EXERCISE DIRECTIONS: Set out exactly, and with nothing added, the line containing "最后一个，也是最无解的问题就" and every line after it through the final line of the data.

----- THE DATA -----

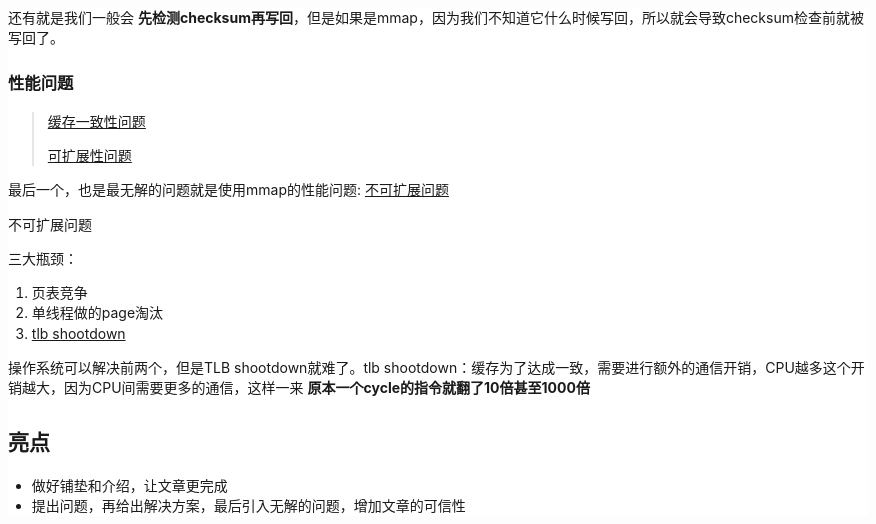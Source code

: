 还有就是我们一般会 **先检测checksum再写回**，但是如果是mmap，因为我们不知道它什么时候写回，所以就会导致checksum检查前就被写回了。


### 性能问题

> [缓存一致性问题](https://github.com/66RING/Notes/tree/master/universe/os/MSI_coherence_protocol.md)
>
> [可扩展性问题](https://github.com/66RING/Notes/tree/master/universe/os/noscalable_lock_and_solution.md)

最后一个，也是最无解的问题就是使用mmap的性能问题: [不可扩展问题](https://github.com/66RING/Notes/tree/master/universe/os/noscalable_lock_and_solution.md)

不可扩展问题

三大瓶颈：

1. 页表竞争
2. 单线程做的page淘汰
3. [tlb shootdown](#tlb-shootdown)

操作系统可以解决前两个，但是TLB shootdown就难了。tlb shootdown：缓存为了达成一致，需要进行额外的通信开销，CPU越多这个开销越大，因为CPU间需要更多的通信，这样一来 **原本一个cycle的指令就翻了10倍甚至1000倍**


## 亮点

- 做好铺垫和介绍，让文章更完成
- 提出问题，再给出解决方案，最后引入无解的问题，增加文章的可信性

-----

YOUR RESPONSE:
最后一个，也是最无解的问题就是使用mmap的性能问题: [不可扩展问题](https://github.com/66RING/Notes/tree/master/universe/os/noscalable_lock_and_solution.md)

不可扩展问题

三大瓶颈：

1. 页表竞争
2. 单线程做的page淘汰
3. [tlb shootdown](#tlb-shootdown)

操作系统可以解决前两个，但是TLB shootdown就难了。tlb shootdown：缓存为了达成一致，需要进行额外的通信开销，CPU越多这个开销越大，因为CPU间需要更多的通信，这样一来 **原本一个cycle的指令就翻了10倍甚至1000倍**


## 亮点

- 做好铺垫和介绍，让文章更完成
- 提出问题，再给出解决方案，最后引入无解的问题，增加文章的可信性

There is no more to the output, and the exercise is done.